__Data to use__:
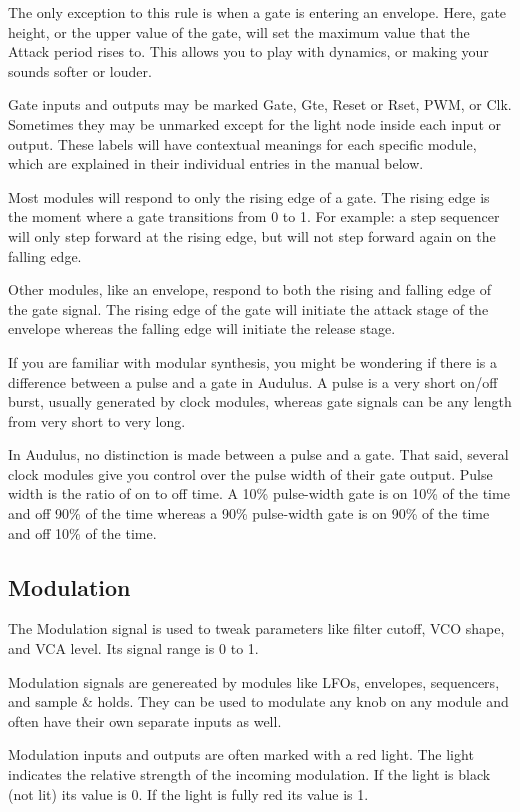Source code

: \documentclass[11pt]{book}
\begin{document}
The only exception to this rule is when a gate is entering an envelope. Here, gate height, or the upper value of the gate, will set the maximum value that the Attack period rises to. This allows you to play with dynamics, or making your sounds softer or louder.

Gate inputs and outputs may be marked Gate, Gte, Reset or Rset, PWM, or Clk. Sometimes they may be unmarked except for the light node inside each input or output. These labels will have contextual meanings for each specific module, which are explained in their individual entries in the manual below.

Most modules will respond to only the rising edge of a gate. The rising edge is the moment where a gate transitions from 0 to 1. For example: a step sequencer will only step forward at the rising edge, but will not step forward again on the falling edge.

Other modules, like an envelope, respond to both the rising and falling edge of the gate signal. The rising edge of the gate will initiate the attack stage of the envelope whereas the falling edge will initiate the release stage.

If you are familiar with modular synthesis, you might be wondering if there is a difference between a pulse and a gate in Audulus. A pulse is a very short on/off burst, usually generated by clock modules, whereas gate signals can be any length from very short to very long.

In Audulus, no distinction is made between a pulse and a gate. That said, several clock modules give you control over the pulse width of their gate output. Pulse width is the ratio of on to off time. A 10\% pulse-width gate is on 10\% of the time and off 90\% of the time whereas a 90\% pulse-width gate is on 90\% of the time and off 10\% of the time.

\subsection{Modulation}

The Modulation signal is used to tweak parameters like filter cutoff, VCO shape, and VCA level. Its signal range is 0 to 1. 

Modulation signals are genereated by modules like LFOs, envelopes, sequencers, and sample \& holds. They can be used to modulate any knob on any module and often have their own separate inputs as well.

Modulation inputs and outputs are often marked with a red light. The light indicates the relative strength of the incoming modulation. If the light is black (not lit) its value is 0. If the light is fully red its value is 1.
\end{document}
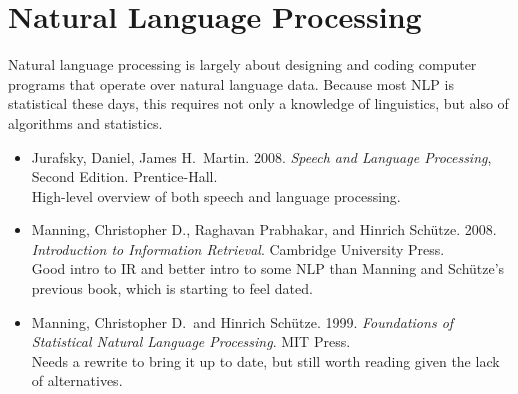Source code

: \section{Natural Language Processing}

\noindent
Natural language processing is largely about designing and coding computer
programs that operate over natural language data.  Because most NLP is
statistical these days, this requires not only a knowledge of linguistics,
but also of algorithms and statistics.

\begin{itemize}
\item
Jurafsky, Daniel, James H.\ Martin.
2008.
{\it Speech and Language Processing}, Second Edition.
Prentice-Hall.
\\
{\footnotesize High-level overview of both speech and language
processing.}
%
\item
Manning, Christopher D., Raghavan Prabhakar, and Hinrich Sch\"utze.
2008.
{\it Introduction to Information Retrieval}.
Cambridge University Press.
\\
{\footnotesize Good intro to IR and better intro to some NLP than
Manning and Sch\"utze's previous book, which is starting to feel
dated.}
%
\item
Manning, Christopher D.\ and Hinrich Sch\"utze.
1999.
{\it Foundations of Statistical Natural Language Processing}.
MIT Press.
\\
{\footnotesize Needs a rewrite to bring it up to date, but still
worth reading given the lack of alternatives.}
\end{itemize}

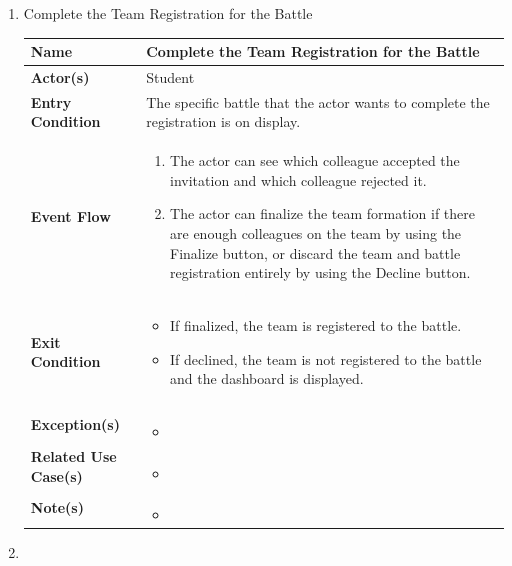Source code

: \begin{enumerate}
\item Complete the Team Registration for the Battle
\begin{center}
    \begin{tabular}{ | m{10em} | m{10cm}| } 
      \hline
      \textbf{Name} & Complete the Team Registration for the Battle  \\ 
      \hline
      \textbf{Actor(s)} & Student \\ 
      \hline
      \textbf{Entry Condition} & The specific battle that the actor wants to complete the registration is on display. \\ 
      \hline
      \textbf{Event Flow} & 
          \begin{enumerate}[(1)]
              \item The actor can see which colleague accepted the invitation and which colleague rejected it.
              \item The actor can finalize the team formation if there are enough colleagues on the team by using the Finalize button, or discard the team and battle registration entirely by using the Decline button.
          \end{enumerate}
      \\ 
      \hline
      \textbf{Exit Condition} & 
      \begin{itemize}
          \item If finalized, the team is registered to the battle.
          \item If declined, the team is not registered to the battle and the dashboard is displayed.
      \end{itemize}\\ 
      \hline
      \textbf{Exception(s)} & 
      \begin{itemize}
          \item 
      \end{itemize}
          \\ 
      \hline
      \textbf{Related Use Case(s)} & 
      \begin{itemize}
          \item 
      \end{itemize}
          \\ 
      \hline
      \textbf{Note(s)} & 
      \begin{itemize}
          \item 
      \end{itemize}
          \\ 
      \hline
    \end{tabular}
\end{center}


\item 


    

\end{enumerate}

__Task brief__: Every line of the records that includes the word "light" should be gathered.

__Response to the exercise__:
Gate inputs and outputs may be marked Gate, Gte, Reset or Rset, PWM, or Clk. Sometimes they may be unmarked except for the light node inside each input or output. These labels will have contextual meanings for each specific module, which are explained in their individual entries in the manual below.
Modulation inputs and outputs are often marked with a red light. The light indicates the relative strength of the incoming modulation. If the light is black (not lit) its value is 0. If the light is fully red its value is 1.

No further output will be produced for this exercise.